- _Exercise input_
- - -

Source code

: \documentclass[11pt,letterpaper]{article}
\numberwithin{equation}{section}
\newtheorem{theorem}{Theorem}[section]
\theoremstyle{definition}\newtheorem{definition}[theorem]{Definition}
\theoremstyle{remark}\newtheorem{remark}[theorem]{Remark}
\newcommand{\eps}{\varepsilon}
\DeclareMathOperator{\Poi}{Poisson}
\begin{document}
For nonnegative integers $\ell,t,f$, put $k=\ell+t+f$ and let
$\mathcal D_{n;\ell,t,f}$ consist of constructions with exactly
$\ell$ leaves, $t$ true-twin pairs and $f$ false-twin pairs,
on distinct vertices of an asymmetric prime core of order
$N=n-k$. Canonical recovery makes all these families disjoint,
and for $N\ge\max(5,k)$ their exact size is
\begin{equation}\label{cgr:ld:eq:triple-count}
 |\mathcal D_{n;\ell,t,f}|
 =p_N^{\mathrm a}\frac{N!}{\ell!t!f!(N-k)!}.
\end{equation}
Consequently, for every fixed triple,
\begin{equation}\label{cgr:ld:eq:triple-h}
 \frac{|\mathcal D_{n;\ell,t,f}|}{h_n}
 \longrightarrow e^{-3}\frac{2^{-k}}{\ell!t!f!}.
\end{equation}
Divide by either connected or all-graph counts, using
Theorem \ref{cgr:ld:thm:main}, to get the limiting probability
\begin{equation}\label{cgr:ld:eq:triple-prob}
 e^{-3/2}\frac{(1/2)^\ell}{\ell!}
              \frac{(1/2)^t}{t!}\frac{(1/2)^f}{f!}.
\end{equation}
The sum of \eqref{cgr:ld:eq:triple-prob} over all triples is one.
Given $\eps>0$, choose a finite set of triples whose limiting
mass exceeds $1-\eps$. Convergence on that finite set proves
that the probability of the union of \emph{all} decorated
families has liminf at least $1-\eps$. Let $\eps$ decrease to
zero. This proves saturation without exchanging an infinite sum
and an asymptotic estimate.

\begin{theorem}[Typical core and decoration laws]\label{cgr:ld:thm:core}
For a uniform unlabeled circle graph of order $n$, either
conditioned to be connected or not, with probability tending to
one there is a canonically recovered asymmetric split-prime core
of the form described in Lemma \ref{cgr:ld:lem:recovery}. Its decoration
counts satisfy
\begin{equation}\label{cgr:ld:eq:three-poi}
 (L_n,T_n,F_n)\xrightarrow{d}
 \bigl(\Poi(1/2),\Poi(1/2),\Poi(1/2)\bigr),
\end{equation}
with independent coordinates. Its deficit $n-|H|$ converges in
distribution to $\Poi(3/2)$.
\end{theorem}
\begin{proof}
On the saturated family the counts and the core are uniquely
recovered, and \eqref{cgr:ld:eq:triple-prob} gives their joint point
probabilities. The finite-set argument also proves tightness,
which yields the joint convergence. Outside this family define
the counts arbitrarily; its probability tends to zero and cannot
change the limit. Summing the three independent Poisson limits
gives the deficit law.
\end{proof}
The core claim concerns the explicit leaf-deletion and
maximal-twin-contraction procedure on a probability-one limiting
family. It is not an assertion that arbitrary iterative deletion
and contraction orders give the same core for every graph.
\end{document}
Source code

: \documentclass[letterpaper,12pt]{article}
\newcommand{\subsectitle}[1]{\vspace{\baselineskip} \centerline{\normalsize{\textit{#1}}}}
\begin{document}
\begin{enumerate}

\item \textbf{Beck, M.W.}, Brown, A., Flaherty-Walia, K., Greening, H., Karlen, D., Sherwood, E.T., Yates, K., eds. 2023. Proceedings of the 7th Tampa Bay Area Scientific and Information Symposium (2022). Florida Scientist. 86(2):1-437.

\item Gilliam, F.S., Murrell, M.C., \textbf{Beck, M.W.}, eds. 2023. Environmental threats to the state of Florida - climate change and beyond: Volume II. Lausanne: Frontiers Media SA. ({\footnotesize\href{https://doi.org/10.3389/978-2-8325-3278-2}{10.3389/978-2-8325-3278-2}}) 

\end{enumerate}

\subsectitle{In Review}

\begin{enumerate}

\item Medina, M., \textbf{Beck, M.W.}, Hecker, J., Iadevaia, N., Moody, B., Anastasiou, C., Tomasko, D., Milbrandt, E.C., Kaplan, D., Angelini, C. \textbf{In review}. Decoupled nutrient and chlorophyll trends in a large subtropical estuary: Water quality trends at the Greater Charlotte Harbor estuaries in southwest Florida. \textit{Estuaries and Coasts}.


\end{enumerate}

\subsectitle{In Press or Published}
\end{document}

- - -

- _What to work on_
For the string "families", report how many lines of the records contain it, giving the number only.

- _Result of this exercise_
2